À chaque atelier d’engraissement sa stratégie. Certains éleveurs engraissent l’intégralité de leurs veaux sevrés, tandis que d’autres commencent par un petit lot puis augmentent progressivement. Bruno et Elsa Serieys, jeune couple d’éleveurs installés à Labesserette (Cantal), ont opté pour la deuxième méthode. « Nous finissions déjà nos vaches et nos génisses, donc passer à l’engraissement des mâles ne nous faisait pas peur », explique Bruno, à la tête d’un troupeau de 110 mères salers.

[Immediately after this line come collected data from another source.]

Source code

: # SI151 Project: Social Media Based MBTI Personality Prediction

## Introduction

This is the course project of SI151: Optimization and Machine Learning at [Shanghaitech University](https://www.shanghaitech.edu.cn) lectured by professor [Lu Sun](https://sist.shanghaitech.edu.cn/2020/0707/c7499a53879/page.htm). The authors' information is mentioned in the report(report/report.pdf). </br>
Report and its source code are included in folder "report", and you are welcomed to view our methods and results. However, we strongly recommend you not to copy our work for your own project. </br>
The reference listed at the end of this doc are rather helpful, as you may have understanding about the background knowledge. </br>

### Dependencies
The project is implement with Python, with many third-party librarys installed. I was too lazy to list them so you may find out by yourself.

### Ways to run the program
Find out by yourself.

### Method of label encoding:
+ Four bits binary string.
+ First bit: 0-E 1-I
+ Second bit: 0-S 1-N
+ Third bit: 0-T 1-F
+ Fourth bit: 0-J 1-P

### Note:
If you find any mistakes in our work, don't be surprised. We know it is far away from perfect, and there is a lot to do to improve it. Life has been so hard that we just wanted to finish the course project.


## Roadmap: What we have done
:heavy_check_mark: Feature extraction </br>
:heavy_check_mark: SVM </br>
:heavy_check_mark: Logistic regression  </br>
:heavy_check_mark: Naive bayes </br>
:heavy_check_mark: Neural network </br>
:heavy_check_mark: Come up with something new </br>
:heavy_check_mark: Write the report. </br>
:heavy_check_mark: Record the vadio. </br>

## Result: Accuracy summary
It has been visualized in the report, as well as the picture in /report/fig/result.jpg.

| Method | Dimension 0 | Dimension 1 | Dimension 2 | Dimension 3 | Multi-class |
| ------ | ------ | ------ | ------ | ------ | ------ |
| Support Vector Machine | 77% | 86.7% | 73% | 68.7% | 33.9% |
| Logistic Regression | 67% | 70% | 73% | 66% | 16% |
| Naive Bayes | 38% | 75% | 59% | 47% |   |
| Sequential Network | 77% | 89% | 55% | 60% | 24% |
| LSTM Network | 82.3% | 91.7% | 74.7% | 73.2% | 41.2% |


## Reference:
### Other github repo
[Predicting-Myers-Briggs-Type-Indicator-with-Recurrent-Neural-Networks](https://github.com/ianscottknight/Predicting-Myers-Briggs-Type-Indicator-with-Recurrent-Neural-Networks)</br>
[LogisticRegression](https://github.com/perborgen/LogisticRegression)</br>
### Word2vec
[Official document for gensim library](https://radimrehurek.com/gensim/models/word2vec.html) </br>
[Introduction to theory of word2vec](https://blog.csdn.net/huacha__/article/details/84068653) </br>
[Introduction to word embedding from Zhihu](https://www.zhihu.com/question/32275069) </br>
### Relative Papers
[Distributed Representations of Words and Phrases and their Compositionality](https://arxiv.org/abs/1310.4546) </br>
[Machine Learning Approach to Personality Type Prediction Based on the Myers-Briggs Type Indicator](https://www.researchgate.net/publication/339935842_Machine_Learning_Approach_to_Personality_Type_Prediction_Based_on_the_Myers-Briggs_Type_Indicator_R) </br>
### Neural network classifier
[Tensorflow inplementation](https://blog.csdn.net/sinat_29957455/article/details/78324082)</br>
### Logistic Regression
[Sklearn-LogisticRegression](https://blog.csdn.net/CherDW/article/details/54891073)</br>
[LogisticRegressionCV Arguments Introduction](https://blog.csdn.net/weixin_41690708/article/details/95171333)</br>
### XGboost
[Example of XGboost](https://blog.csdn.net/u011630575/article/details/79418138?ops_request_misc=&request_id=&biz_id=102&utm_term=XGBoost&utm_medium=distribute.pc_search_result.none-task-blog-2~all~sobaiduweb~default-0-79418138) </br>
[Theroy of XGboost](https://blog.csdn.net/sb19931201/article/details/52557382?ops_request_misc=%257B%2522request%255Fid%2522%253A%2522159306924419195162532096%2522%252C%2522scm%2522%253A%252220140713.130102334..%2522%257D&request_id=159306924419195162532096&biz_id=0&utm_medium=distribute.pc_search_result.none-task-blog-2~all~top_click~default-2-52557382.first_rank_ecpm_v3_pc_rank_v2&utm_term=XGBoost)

Lors de son installation en avril 2024, Elsa s’est naturellement investie dans l’atelier d’engraissement de l’exploitation. « Je me suis demandé pourquoi nous envoyions nos mâles en Italie au lieu de les valoriser localement, explique-t-elle. C’est alors que nous avons découvert le projet de la coopérative Altitude, à savoir la création d’une filière « Salers Primeur Altitude », qui correspondait parfaitement à nos valeurs. » Il s’agissait alors d’optimiser l’alimentation et maximiser son efficacité pour prévoir une dizaine de têtes supplémentaires à la finition.

Une ration quotidienne à 2,22 €

L’ensilage de maïs est distribué à volonté, complété de 3 kg de céréales également produits sur la ferme. Le seul achat concerne le correcteur, à hauteur de 2,50 kg d’aliment à 30 % de matière azotée totale (MAT). Le coût de cette ration s’établit en moyenne à 2,22 € par tête et par jour, pour un lot engraissé pendant 210 jours. Le couple distribue manuellement la ration. « En fonction du nombre de seaux que j’ai préparés en amont, je sais quelles quantités je dois donner à quels lots, explique Elsa devant son chariot dédié au transport de ces récipients. L’objectif est d’ajuster au plus juste la ration afin de garantir une bonne marge sur les mâles. »

« Nous réalisons une pesée tous les mois afin de suivre leur gain moyen quotidien (GMQ) et d’adapter la ration, indique Bruno. La référence reste la fourchette basse du poids. Dès que les critères du contrat sont remplis, les taurillons sont vendus. Il n’est pas question de prolonger inutilement la finition. » Sur leur premier lot d’essai, le couple a enregistré un GMQ de 1,40 kg/j, générant une marge sur coût alimentaire de 506,63 € par animal.

Le contrat, filet de sécurité

Tant que les conditions climatiques le permettent, les stocks du Gaec Serieys suffisent à couvrir la ration des mâles, historiquement repoussés jusqu’à 430 kg avant d’être exportés. « Avec ce premier lot, nous voulions estimer les marges potentielles, précise Bruno. Nous avons signé le contrat lorsque le broutard salers était vendu 1 200 €, pour une marge brute de rachat en jeune bovin garantie à 780 €. »

Mais les cours des bovins ont flambé en 2024, toutes catégories confondues. « Le prix de rachat a été réévalué en intégrant 30 % du cours du jeune bovin (JB), calcule l’éleveur. Une marge brute de 100 € de plus a donc pu être dégagée, soit une revalorisation de 25 centime/kg carcasse. » Cette contractualisation reste leur filet de sécurité. « Le prix est sécurisé, ce qui nous permet de nous projeter sereinement. Et si le marché grimpe, nous en bénéficions aussi », se réjouit Bruno.

« En termes de temps de travail, cela ne me change pas grand-chose », confie Elsa. Les dix broutards ont complété la dernière case du bâtiment d’engraissement dans lequel l’éleveuse passe déjà matin et soir. « Il faut compter environ cinq minutes supplémentaires par jour pour distribuer la ration jusqu’au bout de l’allée, estime-t-elle. Cela demande un peu plus de précision, mais rien de contraignant. » Pour une marge sur coût alimentaire quotidienne de 2,43 € par tête, les éleveurs ont un avant-goût des bénéfices potentiels d’un engraissement de leurs mâles, sans investissements colossaux.